JOHNSON v. the STATE.

823 S.E.2d 853, 348 Ga. App. 540
CourtCourt of Appeals of Georgia
DecidedFebruary 7, 2019
DocketA18A1832
StatusPublished
Cited by1 cases

This text of 823 S.E.2d 853 (JOHNSON v. the STATE.) is published on Counsel Stack Legal Research, covering Court of Appeals of Georgia primary law. Counsel Stack provides free access to over 12 million legal documents including statutes, case law, regulations, and constitutions.

Bluebook
JOHNSON v. the STATE., 823 S.E.2d 853, 348 Ga. App. 540 (Ga. Ct. App. 2019).

Opinion

Brown, Judge.

*540 *854 A jury found Marquis Johnson guilty of aggravated assault and criminal damage to property in the second degree. In this appeal, he contends that the trial court erred by denying his request to charge the jury on the lesser included offense of simple assault and that the evidence was not sufficient to support his conviction for aggravated assault. For the reasons explained below, we disagree and affirm.

On appeal from a criminal conviction, the standard for reviewing the sufficiency of the evidence

is whether a rational trier of fact could have found the defendant guilty beyond a reasonable doubt. This Court does not reweigh evidence or resolve conflicts in testimony; instead, evidence is reviewed in a light most favorable to the verdict, with deference to the jury's assessment of the weight and credibility of the evidence.

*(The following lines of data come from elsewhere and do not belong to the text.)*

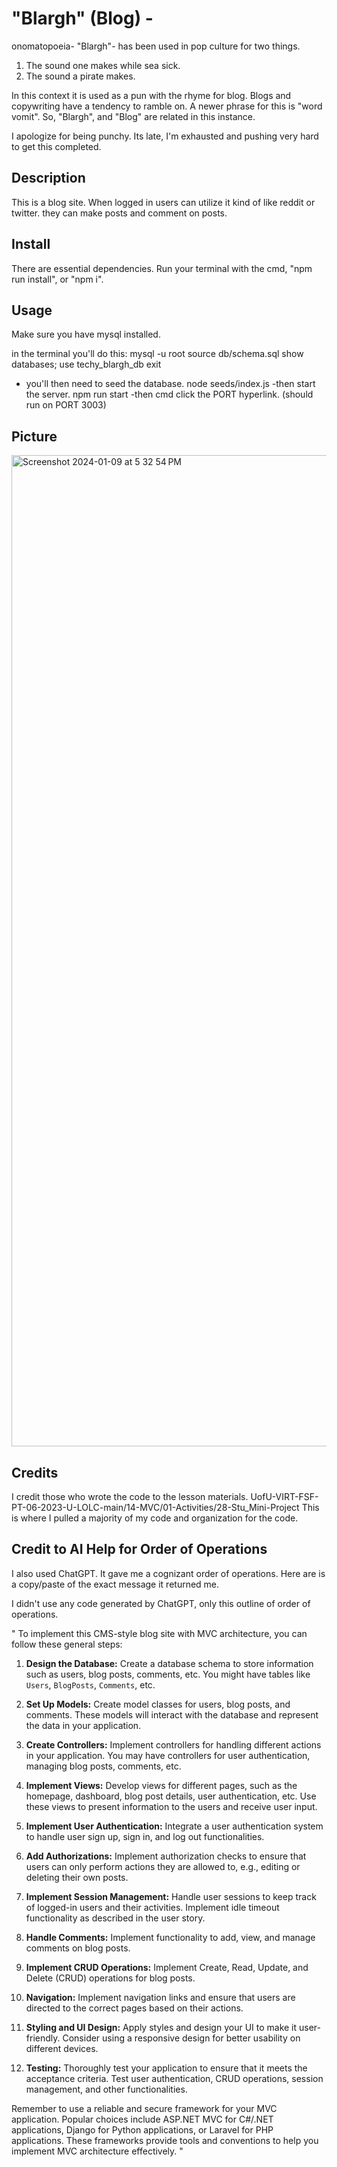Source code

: # "Blargh" (Blog) -
onomatopoeia- "Blargh"- has been used in pop culture for two things.
1. The sound one makes while sea sick. 
2. The sound a pirate makes. 

In this context it is used as a pun with the rhyme for blog. 
Blogs and copywriting have a tendency to ramble on. A newer phrase for this is "word vomit". So, "Blargh", and "Blog" are related in this instance. 

I apologize for being punchy. Its late, I'm exhausted and pushing very hard to get this completed. 

## Description
This is a blog site. When logged in users can utilize it kind of like reddit or twitter. they can make posts and comment on posts. 

## Install
There are essential dependencies. Run your terminal with the cmd, "npm run install", or "npm i".


## Usage
Make sure you have mysql installed.

in the terminal you'll do this:
mysql -u root
source db/schema.sql
show databases;
use techy_blargh_db
exit
- you'll then need to seed the database.
node seeds/index.js
-then start the server.
npm run start
-then cmd click the PORT hyperlink. (should run on PORT 3003)

## Picture
<img width="1586" alt="Screenshot 2024-01-09 at 5 32 54 PM" src="https://github.com/NikWhit/Blargh/assets/135679785/dbbfd75b-2121-4a2a-b796-eeeac43a4163">


## Credits
I credit those who wrote the code to the lesson materials. 
UofU-VIRT-FSF-PT-06-2023-U-LOLC-main/14-MVC/01-Activities/28-Stu_Mini-Project
    This is where I pulled a majority of my code and organization for the code. 


## Credit to AI Help for Order of Operations
I also used ChatGPT. It gave me a cognizant order of operations. Here are is a copy/paste of the exact message it returned me. 

I didn't use any code generated by ChatGPT, only this outline of order of operations. 
  
"
To implement this CMS-style blog site with MVC architecture, you can follow these general steps:

1. **Design the Database:**
   Create a database schema to store information such as users, blog posts, comments, etc. You might have tables like `Users`, `BlogPosts`, `Comments`, etc.

2. **Set Up Models:**
   Create model classes for users, blog posts, and comments. These models will interact with the database and represent the data in your application.

3. **Create Controllers:**
   Implement controllers for handling different actions in your application. You may have controllers for user authentication, managing blog posts, comments, etc.

4. **Implement Views:**
   Develop views for different pages, such as the homepage, dashboard, blog post details, user authentication, etc. Use these views to present information to the users and receive user input.

5. **Implement User Authentication:**
   Integrate a user authentication system to handle user sign up, sign in, and log out functionalities.

6. **Add Authorizations:**
   Implement authorization checks to ensure that users can only perform actions they are allowed to, e.g., editing or deleting their own posts.

7. **Implement Session Management:**
   Handle user sessions to keep track of logged-in users and their activities. Implement idle timeout functionality as described in the user story.

8. **Handle Comments:**
   Implement functionality to add, view, and manage comments on blog posts.

9. **Implement CRUD Operations:**
   Implement Create, Read, Update, and Delete (CRUD) operations for blog posts.

10. **Navigation:**
    Implement navigation links and ensure that users are directed to the correct pages based on their actions.

11. **Styling and UI Design:**
    Apply styles and design your UI to make it user-friendly. Consider using a responsive design for better usability on different devices.

12. **Testing:**
    Thoroughly test your application to ensure that it meets the acceptance criteria. Test user authentication, CRUD operations, session management, and other functionalities.

Remember to use a reliable and secure framework for your MVC application. Popular choices include ASP.NET MVC for C#/.NET applications, Django for Python applications, or Laravel for PHP applications. These frameworks provide tools and conventions to help you implement MVC architecture effectively.
"




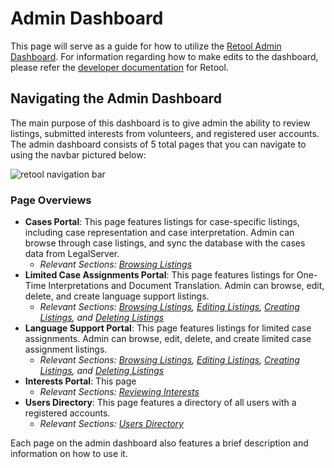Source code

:# Admin Dashboard

This page will serve as a guide for how to utilize the [Retool Admin Dashboard](https://abaijp.retool.com/apps/fe259556-7ac6-11ee-a31b-6fa060fbb72b/Case%20Portal).
For information regarding how to make edits to the dashboard, please refer the [developer documentation](../dev/retool.md) for Retool.

## Navigating the Admin Dashboard

The main purpose of this dashboard is to give admin the ability to review listings, submitted interests from volunteers, and registered user accounts.
The admin dashboard consists of 5 total pages that you can navigate to using the navbar pictured below:

![retool navigation bar](/assets/image/retool-navbar.png)

### Page Overviews
 
- **Cases Portal**: This page features listings for case-specific listings, including case representation and case interpretation. Admin can browse through case listings, and sync the database with the cases data from LegalServer.
    - *Relevant Sections: [Browsing Listings](retool.md#browsing-listings)*
- **Limited Case Assignments Portal**: This page features listings for One-Time Interpretations and Document Translation. Admin can browse, edit, delete, and create language support listings.
    - *Relevant Sections: [Browsing Listings](retool.md#browsing-listings), [Editing Listings](retool.md#editing-listings), 
    [Creating Listings](retool.md#creating-listings), and [Deleting Listings](retool.md#deleting-listings)*
- **Language Support Portal**: This page features listings for limited case assignments. Admin can browse, edit, delete, and create limited case assignment listings. 
    - *Relevant Sections: [Browsing Listings](retool.md#browsing-listings), [Editing Listings](retool.md#editing-listings), 
    [Creating Listings](retool.md#creating-listings), and [Deleting Listings](retool.md#deleting-listings)*
- **Interests Portal**: This page 
    - *Relevant Sections: [Reviewing Interests](retool.md#reviewing-interests)*
- **Users Directory**: This page features a directory of all users with a registered accounts.
    - *Relevant Sections: [Users Directory](retool.md#users-directory)*

Each page on the admin dashboard also features a brief description and information on how to use it.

(Citations and punctuation omitted.) Hayes v. State , 292 Ga. 506 , 739 S.E.2d 313 (2013). So viewed, the record shows that the charges against Johnson arose from an argument with his stepfather. It began when the stepfather denied Johnson's second request to use a car to drive to a college class instead of his mother or stepfather driving him and dropping him off. The stepfather testified that "things got out of hand" when he told Johnson again that he could not use the car, and the stepfather admitted that he could have handled the situation better. At some point during the altercation, the stepfather walked up the street because he was upset and needed to "cool off." At this point, no physical altercation had taken place.

As the stepfather walked back toward his house, Johnson's mother yelled for him to bring the car keys. The stepfather described *541 what happened next in the following ways:

When I came back, I lunged at - went at my car, he thought I was coming at him, that's when my wife got bumped, she hit against her car, and so - she was upset and he saw that, and that's when he ran in the house.
...
That's when he thought I was lunging at him and his mother and that's when he got defensive, and that's when she hit ... the car because I came up, going to give her the keys and get in my car and just go, and then he saw me bump his mother and that's when he reacted.
...
What I did, I walked down here, he was standing - him and his mother was standing right there by the doorway, then they walked towards the car, she said just give me the keys, and I went at her like this here (demonstrating), he was standing there and I bumped him. That's when he ran in the house because he thought there was going to be a physical altercation.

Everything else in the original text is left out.